*** Opening of EXERCISE MATERIALS ***

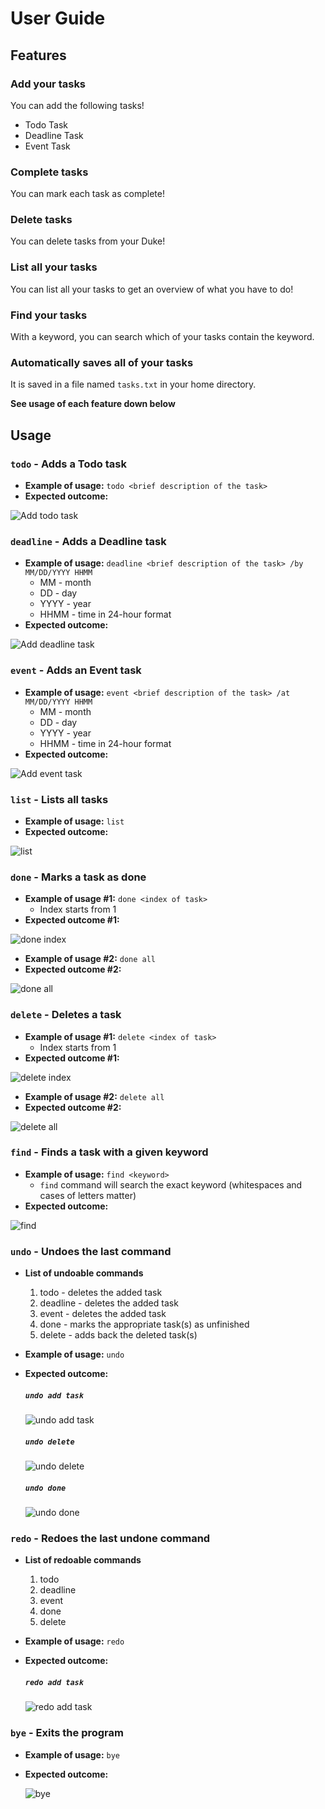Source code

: # User Guide

## Features 

### Add your tasks
You can add the following tasks!
* Todo Task
* Deadline Task
* Event Task
### Complete tasks
You can mark each task as complete!
### Delete tasks
You can delete tasks from your Duke!
### List all your tasks
You can list all your tasks to get an overview of what you have to do!
### Find your tasks
With a keyword, you can search which of your tasks contain the keyword.
### Automatically saves all of your tasks
It is saved in a file named `tasks.txt` in your home directory.

**See usage of each feature down below**

## Usage

### `todo` - Adds a Todo task

* **Example of usage:** `todo <brief description of the task>`
* **Expected outcome:**

![Add todo task](todo.png)

### `deadline` - Adds a Deadline task

* **Example of usage:** `deadline <brief description of the task> /by MM/DD/YYYY HHMM`
  * MM   - month
  * DD   - day
  * YYYY - year
  * HHMM - time in 24-hour format
* **Expected outcome:**

![Add deadline task](deadline.png)

### `event` - Adds an Event task

* **Example of usage:** `event <brief description of the task> /at MM/DD/YYYY HHMM`
  * MM   - month
  * DD   - day
  * YYYY - year
  * HHMM - time in 24-hour format
* **Expected outcome:**

![Add event task](event.png)

### `list` - Lists all tasks

* **Example of usage:** `list`
* **Expected outcome:**

![list](list.png)

### `done` - Marks a task as done

* **Example of usage #1:** `done <index of task>`
  * Index starts from 1  
* **Expected outcome #1:**

![done index](done_index.png)

* **Example of usage #2:** `done all`
* **Expected outcome #2:**

![done all](done_all.png)

### `delete` - Deletes a task

* **Example of usage #1:** `delete <index of task>`
  * Index starts from 1
* **Expected outcome #1:**

![delete index](delete_index.png)

* **Example of usage #2:** `delete all`
* **Expected outcome #2:**

![delete all](delete_all.png)

### `find` - Finds a task with a given keyword

* **Example of usage:** `find <keyword>`
  * `find` command will search the exact keyword (whitespaces and cases of letters matter)
* **Expected outcome:**

![find](find.png)

### `undo` - Undoes the last command

* **List of undoable commands**
    1. todo - deletes the added task
    1. deadline - deletes the added task
    1. event - deletes the added task
    1. done - marks the appropriate task(s) as unfinished
    1. delete - adds back the deleted task(s)
    
* **Example of usage:** `undo`
  
* **Expected outcome:**
  ##### `undo add task`
  ![undo add task](undo_add_task.png)
  ##### `undo delete`
  ![undo delete](undo_delete.png)
  ##### `undo done`
  ![undo done](undo_done.png)
  
### `redo` - Redoes the last undone command

* **List of redoable commands**
    1. todo
    1. deadline
    1. event
    1. done
    1. delete
    
* **Example of usage:** `redo`
  
* **Expected outcome:**
  ##### `redo add task`
  ![redo add task](redo_add_task.png)
  
### `bye` - Exits the program

* **Example of usage:** `bye`
  
* **Expected outcome:**

  ![bye](bye.png)
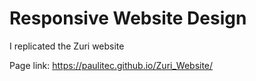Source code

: # Responsive Website Design

I replicated the Zuri website

Page link: https://paulitec.github.io/Zuri_Website/
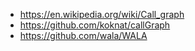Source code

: - https://en.wikipedia.org/wiki/Call_graph
- https://github.com/koknat/callGraph
- https://github.com/wala/WALA

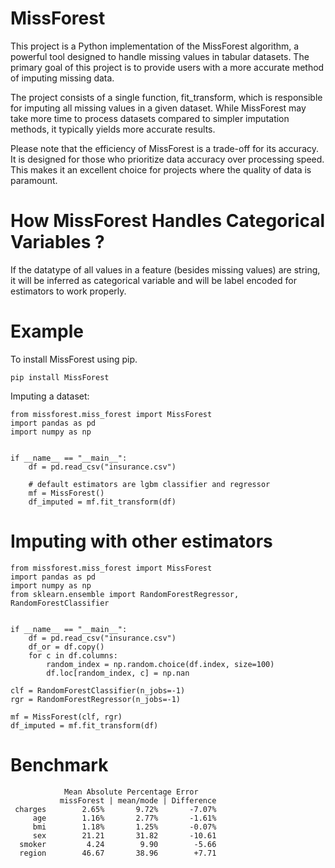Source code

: # MissForest
This project is a Python implementation of the MissForest algorithm, a powerful tool designed to handle missing values in tabular datasets. The primary goal of this project is to provide users with a more accurate method of imputing missing data.

The project consists of a single function, fit_transform, which is responsible for imputing all missing values in a given dataset. While MissForest may take more time to process datasets compared to simpler imputation methods, it typically yields more accurate results.

Please note that the efficiency of MissForest is a trade-off for its accuracy. It is designed for those who prioritize data accuracy over processing speed. This makes it an excellent choice for projects where the quality of data is paramount.

# How MissForest Handles Categorical Variables ?
If the datatype of all values in a feature (besides missing values) are string, it will be inferred as categorical variable and will be label encoded for estimators to work properly. 

# Example
To install MissForest using pip.

    pip install MissForest

Imputing a dataset:

    from missforest.miss_forest import MissForest
    import pandas as pd
    import numpy as np
    
    
    if __name__ == "__main__":
        df = pd.read_csv("insurance.csv")

        # default estimators are lgbm classifier and regressor
        mf = MissForest()
        df_imputed = mf.fit_transform(df)

# Imputing with other estimators

    from missforest.miss_forest import MissForest
    import pandas as pd
    import numpy as np
    from sklearn.ensemble import RandomForestRegressor, RandomForestClassifier
    
    
    if __name__ == "__main__":
        df = pd.read_csv("insurance.csv")
        df_or = df.copy()
        for c in df.columns:
            random_index = np.random.choice(df.index, size=100)
            df.loc[random_index, c] = np.nan

    clf = RandomForestClassifier(n_jobs=-1)
    rgr = RandomForestRegressor(n_jobs=-1)

    mf = MissForest(clf, rgr)
    df_imputed = mf.fit_transform(df)



# Benchmark

                Mean Absolute Percentage Error
               missForest | mean/mode | Difference
     charges        2.65%       9.72%       -7.07%
         age        1.16%       2.77%       -1.61%
         bmi        1.18%       1.25%       -0.07%
         sex        21.21       31.82       -10.61
      smoker         4.24        9.90        -5.66
      region        46.67       38.96        +7.71
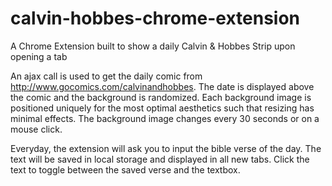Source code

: # calvin-hobbes-chrome-extension
A Chrome Extension built to show a daily Calvin &amp; Hobbes Strip upon opening a tab

An ajax call is used to get the daily comic from http://www.gocomics.com/calvinandhobbes. The date is displayed above the comic and the background is randomized. Each background image is positioned uniquely for the most optimal aesthetics such that resizing has minimal effects. The background image changes every 30 seconds or on a mouse click.

Everyday, the extension will ask you to input the bible verse of the day. The text will be saved in local storage and displayed in all new tabs. Click the text to toggle between the saved verse and the textbox.

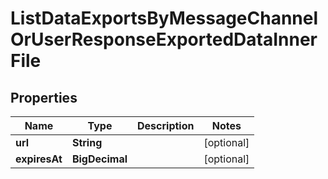 

# ListDataExportsByMessageChannelOrUserResponseExportedDataInnerFile


## Properties

| Name | Type | Description | Notes |
|------------ | ------------- | ------------- | -------------|
|**url** | **String** |  |  [optional] |
|**expiresAt** | **BigDecimal** |  |  [optional] |



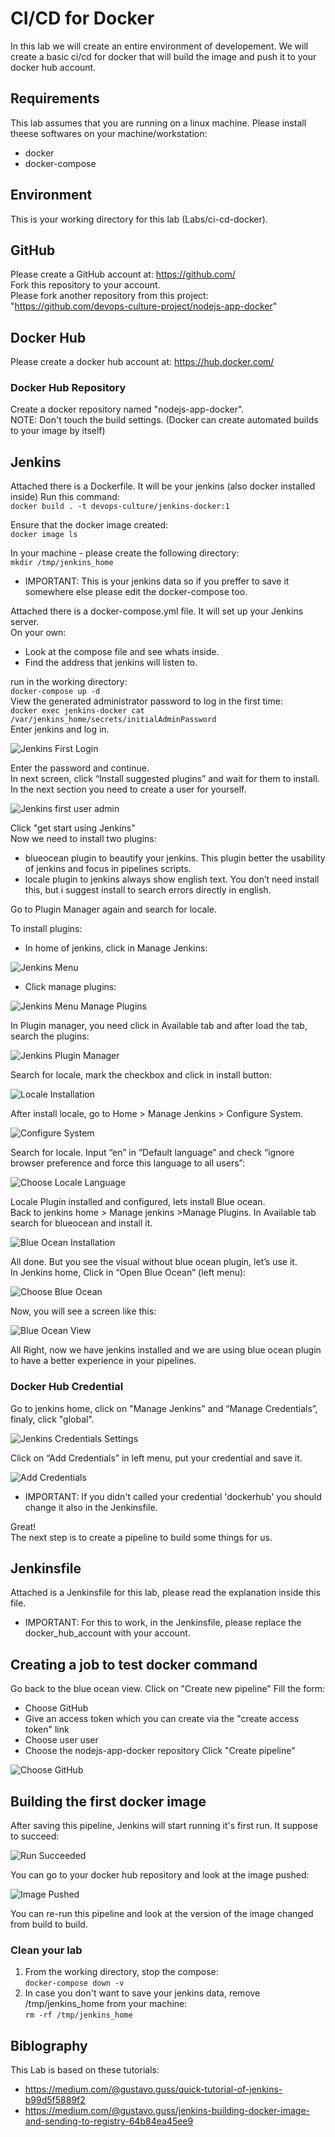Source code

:# CI/CD for Docker
In this lab we will create an entire environment of developement.
We will create a basic ci/cd for docker that will build the image and push it to your docker hub account.

## Requirements
This lab assumes that you are running on a linux machine.
Please install theese softwares on your machine/workstation:
* docker 
* docker-compose

## Environment
This is your working directory for this lab (Labs/ci-cd-docker).

## GitHub
Please create a GitHub account at: https://github.com/  
Fork this repository to your account.  
Please fork another repository from this project: "https://github.com/devops-culture-project/nodejs-app-docker"

## Docker Hub
Please create a docker hub account at: https://hub.docker.com/

### Docker Hub Repository
Create a docker repository named "nodejs-app-docker".  
NOTE: Don't touch the build settings. (Docker can create automated builds to your image by itself)

## Jenkins
Attached there is a Dockerfile. It will be your jenkins (also docker installed inside)
Run this command:  
    `docker build . -t devops-culture/jenkins-docker:1`  

Ensure that the docker image created:  
    `docker image ls`  

In your machine - please create the following directory:  
    `mkdir /tmp/jenkins_home`  
* IMPORTANT: This is your jenkins data so if you preffer to save it somewhere else please edit the docker-compose too.

Attached there is a docker-compose.yml file. It will set up your Jenkins server.  
On your own:
* Look at the compose file and see whats inside.
* Find the address that jenkins will listen to.  

run in the working directory:  
    `docker-compose up -d`  
View the generated administrator password to log in the first time:  
    `docker exec jenkins-docker cat /var/jenkins_home/secrets/initialAdminPassword`  
Enter jenkins and log in.

![Jenkins First Login](pictures/jenkins-first-login.png)

Enter the password and continue.  
In next screen, click “Install suggested plugins” and wait for them to install.  
In the next section you need to create a user for yourself.

![Jenkins first user admin](pictures/create-first-user-admin.png)

Click "get start using Jenkins"  
Now we need to install two plugins:
* blueocean plugin to beautify your jenkins. This plugin better the usability of jenkins and focus in pipelines scripts.
* locale plugin to jenkins always show english text. You don’t need install this, but i suggest install to search errors directly in english.

Go to Plugin Manager again and search for locale.

To install plugins:
- In home of jenkins, click in Manage Jenkins:

![Jenkins Menu](pictures/jenkins-menu.png)

- Click manage plugins:

![Jenkins Menu Manage Plugins](pictures/jenkins-manage-plugins.png)

In Plugin manager, you need click in Available tab and after load the tab, search the plugins:

![Jenkins Plugin Manager](pictures/plugin-manager.png)

Search for locale, mark the checkbox and click in install button:

![Locale Installation](pictures/locale-install.png)

After install locale, go to Home > Manage Jenkins > Configure System.

![Configure System](pictures/jenkins-configure-system.png)

Search for locale. Input “en” in “Default language” and check “ignore browser preference and force this language to all users”:

![Choose Locale Language](pictures/locale-lang.png)

Locale Plugin installed and configured, lets install Blue ocean.  
Back to jenkins home > Manage jenkins >Manage Plugins. In Available tab search for blueocean and install it.

![Blue Ocean Installation](pictures/blueocean-install.png)

All done. But you see the visual without blue ocean plugin, let’s use it.  
In Jenkins home, Click in “Open Blue Ocean” (left menu):

![Choose Blue Ocean](pictures/jenkins-menu-blueocean.png)

Now, you will see a screen like this:

![Blue Ocean View](pictures/blue-ocean-jenkins-view.png)

All Right, now we have jenkins installed and we are using blue ocean plugin to have a better experience in your pipelines.

### Docker Hub Credential
Go to jenkins home, click on "Manage Jenkins" and “Manage Credentials”, finaly, click "global".

![Jenkins Credentials Settings](pictures/jenkins-cred.png)

Click on “Add Credentials” in left menu, put your credential and save it.

![Add Credentials](pictures/jenkins-create-credentials.png)

* IMPORTANT: If you didn't called your credential 'dockerhub' you should change it also in the Jenkinsfile.

Great!  
The next step is to create a pipeline to build some things for us.

## Jenkinsfile
Attached is a Jenkinsfile for this lab, please read the explanation inside this file.  
* IMPORTANT: For this to work, in the Jenkinsfile, please replace the docker_hub_account with your account.

## Creating a job to test docker command
Go back to the blue ocean view.
Click on "Create new pipeline"
Fill the form:
* Choose GitHub
* Give an access token which you can create via the "create access token" link
* Choose user user
* Choose the nodejs-app-docker repository
Click "Create pipeline"

![Choose GitHub](pictures/create-pipeline.png)

## Building the first docker image 
After saving this pipeline, Jenkins will start running it's first run.
It suppose to succeed:

![Run Succeeded](pictures/jenkins-succeed-run.png)

You can go to your docker hub repository and look at the image pushed:

![Image Pushed](pictures/image-pushed.png)

You can re-run this pipeline and look at the version of the image changed from build to build.

### Clean your lab
1. From the working directory, stop the compose:  
    `docker-compose down -v`
1. In case you don't want to save your jenkins data, remove /tmp/jenkins_home from your machine:  
    `rm -rf /tmp/jenkins_home`

## Biblography
This Lab is based on these tutorials:  
* https://medium.com/@gustavo.guss/quick-tutorial-of-jenkins-b99d5f5889f2
* https://medium.com/@gustavo.guss/jenkins-building-docker-image-and-sending-to-registry-64b84ea45ee9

*** Close of EXERCISE MATERIALS ***

YOUR TASK
For the string "left", go line by line through the material and copy every line that has it.

ANSWER FOR THE TASK
In Jenkins home, Click in “Open Blue Ocean” (left menu):
Click on “Add Credentials” in left menu, put your credential and save it.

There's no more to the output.